Brochosomes are produced inside the leafhopper’s body in structures known as Malpighian tubules, similar to human kidneys. The insects release these brochosomes through liquid droplets and then spread them over their bodies with comb-like structures on their hind legs.
These remarkable qualities have piqued the interest of many researchers, who use these nanostructures as a guide to craft new materials with hydrophobic and antireflective properties. However, it was not the hydrophobic properties that sparked the new research. Design and development of novel materials with hydrophobic and antireflective qualities have been influenced by the nanostructures found in leafhoppers.
Brochosome physics in action
Brochosomes absorb light instead of reflecting it, allowing leafhoppers to blend seamlessly into their surroundings.
“According to a fundamental law of physics, if a structure absorbs energy effectively, it can also emit an equal amount of energy,” explained Zhuo Li, a Ph.D. candidate at Carnegie Mellon.
“We soon realized that if we put both structures together, one would give off more energy than the other. This would cause one to appear brighter to an infrared camera than the other.”
The scientists used a unique 3D printing method that can control how a material absorbs or gives off energy on a tiny scale. In this case, they printed a very small structure with or without gaps, which is how they created this tiny QR code — so small it can only be detected through a microscope.
From blending in to securing information
The practical uses would not involve something very small. The aim is to enlarge its scale so that the combination of visible disguise and infrared display could lead to some intriguing opportunities.
“With this technology, we are ultimately altering an object’s heat signature,” said Li. “We have the ability to disguise how objects are displayed on an infrared camera. In theory, if we arranged the tiny structures accordingly, we could make a police car look like a delivery van to infrared security.”

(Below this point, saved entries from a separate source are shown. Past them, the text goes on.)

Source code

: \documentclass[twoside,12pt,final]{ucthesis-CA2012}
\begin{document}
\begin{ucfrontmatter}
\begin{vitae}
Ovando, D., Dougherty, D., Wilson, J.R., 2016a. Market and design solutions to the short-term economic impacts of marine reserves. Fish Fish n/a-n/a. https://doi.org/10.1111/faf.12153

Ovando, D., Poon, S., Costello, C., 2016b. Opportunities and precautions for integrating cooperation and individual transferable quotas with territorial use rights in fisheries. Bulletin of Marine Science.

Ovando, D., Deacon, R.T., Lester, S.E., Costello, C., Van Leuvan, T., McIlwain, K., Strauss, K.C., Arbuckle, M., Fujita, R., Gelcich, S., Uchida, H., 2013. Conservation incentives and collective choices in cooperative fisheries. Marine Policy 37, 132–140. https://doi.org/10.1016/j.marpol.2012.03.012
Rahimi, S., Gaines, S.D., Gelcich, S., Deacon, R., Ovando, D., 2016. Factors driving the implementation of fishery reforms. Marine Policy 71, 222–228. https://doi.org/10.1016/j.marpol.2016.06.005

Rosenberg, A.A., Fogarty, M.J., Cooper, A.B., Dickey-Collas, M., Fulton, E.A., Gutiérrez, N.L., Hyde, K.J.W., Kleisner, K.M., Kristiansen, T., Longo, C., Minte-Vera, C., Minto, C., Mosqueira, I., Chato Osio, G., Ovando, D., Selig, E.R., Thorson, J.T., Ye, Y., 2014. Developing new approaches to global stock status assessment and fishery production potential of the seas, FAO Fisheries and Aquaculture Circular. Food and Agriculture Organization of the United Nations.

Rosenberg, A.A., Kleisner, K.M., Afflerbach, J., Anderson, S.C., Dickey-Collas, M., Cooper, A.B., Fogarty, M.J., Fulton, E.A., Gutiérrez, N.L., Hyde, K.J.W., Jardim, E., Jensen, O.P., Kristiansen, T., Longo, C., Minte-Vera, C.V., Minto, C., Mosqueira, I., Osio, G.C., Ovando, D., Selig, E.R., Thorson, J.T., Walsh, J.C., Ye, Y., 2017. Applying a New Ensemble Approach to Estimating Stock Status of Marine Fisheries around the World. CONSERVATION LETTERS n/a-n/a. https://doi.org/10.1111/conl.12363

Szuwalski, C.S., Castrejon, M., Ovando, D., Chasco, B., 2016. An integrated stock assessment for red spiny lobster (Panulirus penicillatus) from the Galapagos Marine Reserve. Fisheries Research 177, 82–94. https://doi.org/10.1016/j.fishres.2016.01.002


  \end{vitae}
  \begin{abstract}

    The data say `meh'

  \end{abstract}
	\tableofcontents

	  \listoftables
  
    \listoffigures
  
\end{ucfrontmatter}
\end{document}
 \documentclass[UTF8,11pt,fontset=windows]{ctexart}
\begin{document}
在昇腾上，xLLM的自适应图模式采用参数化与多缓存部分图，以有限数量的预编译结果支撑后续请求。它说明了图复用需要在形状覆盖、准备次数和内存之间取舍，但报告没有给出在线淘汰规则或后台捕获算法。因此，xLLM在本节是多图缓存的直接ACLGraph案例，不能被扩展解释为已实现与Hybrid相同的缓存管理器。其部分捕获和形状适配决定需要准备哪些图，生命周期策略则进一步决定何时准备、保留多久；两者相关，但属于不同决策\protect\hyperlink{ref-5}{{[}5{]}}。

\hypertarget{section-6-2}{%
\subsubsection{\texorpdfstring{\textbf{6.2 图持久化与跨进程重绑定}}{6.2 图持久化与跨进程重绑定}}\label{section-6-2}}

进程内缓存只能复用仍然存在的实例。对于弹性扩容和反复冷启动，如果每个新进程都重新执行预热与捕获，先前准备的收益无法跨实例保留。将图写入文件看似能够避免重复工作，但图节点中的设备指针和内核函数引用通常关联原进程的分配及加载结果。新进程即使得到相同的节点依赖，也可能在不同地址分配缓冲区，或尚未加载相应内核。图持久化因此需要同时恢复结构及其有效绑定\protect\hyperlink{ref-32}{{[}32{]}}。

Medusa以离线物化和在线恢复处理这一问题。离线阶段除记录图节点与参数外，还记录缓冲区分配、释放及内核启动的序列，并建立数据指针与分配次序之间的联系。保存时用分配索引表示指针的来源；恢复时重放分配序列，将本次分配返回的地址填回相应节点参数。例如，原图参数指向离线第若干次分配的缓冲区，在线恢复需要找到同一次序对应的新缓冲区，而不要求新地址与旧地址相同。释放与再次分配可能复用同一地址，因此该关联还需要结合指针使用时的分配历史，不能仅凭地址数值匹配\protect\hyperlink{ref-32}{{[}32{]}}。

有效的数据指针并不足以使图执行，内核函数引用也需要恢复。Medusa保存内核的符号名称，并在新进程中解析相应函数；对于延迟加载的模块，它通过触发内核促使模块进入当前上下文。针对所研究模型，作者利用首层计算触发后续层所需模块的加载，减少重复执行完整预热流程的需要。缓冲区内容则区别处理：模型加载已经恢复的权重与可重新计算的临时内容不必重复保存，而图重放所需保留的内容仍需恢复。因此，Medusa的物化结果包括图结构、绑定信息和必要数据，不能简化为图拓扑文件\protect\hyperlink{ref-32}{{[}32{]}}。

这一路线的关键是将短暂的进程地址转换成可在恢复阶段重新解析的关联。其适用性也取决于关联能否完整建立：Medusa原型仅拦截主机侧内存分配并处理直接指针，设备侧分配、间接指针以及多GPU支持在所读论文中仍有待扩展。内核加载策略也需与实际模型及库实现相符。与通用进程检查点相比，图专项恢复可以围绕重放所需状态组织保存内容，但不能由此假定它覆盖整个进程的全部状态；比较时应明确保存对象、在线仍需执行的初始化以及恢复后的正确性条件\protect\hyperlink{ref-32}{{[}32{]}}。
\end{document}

“This is just the beginning of a new research area my team can explore,” said Sheng. “We’ve taken infrared light and transformed it from an energy carrier to an information carrier.”
Earlier, in 2017, the Penn State scientists investigated how the leafhopper’s nanoparticles could enable them to create an invisibility cloak. One of their experimental devices that imitated these properties was able to absorb up to 99% of incoming light, from ultraviolet to visible and near infrared. With the ability to generate invisible QR codes, objects can carry coded data visible only to specific infrared cameras. This could provide a new layer of security.
The results were reported in the journal Science Advances.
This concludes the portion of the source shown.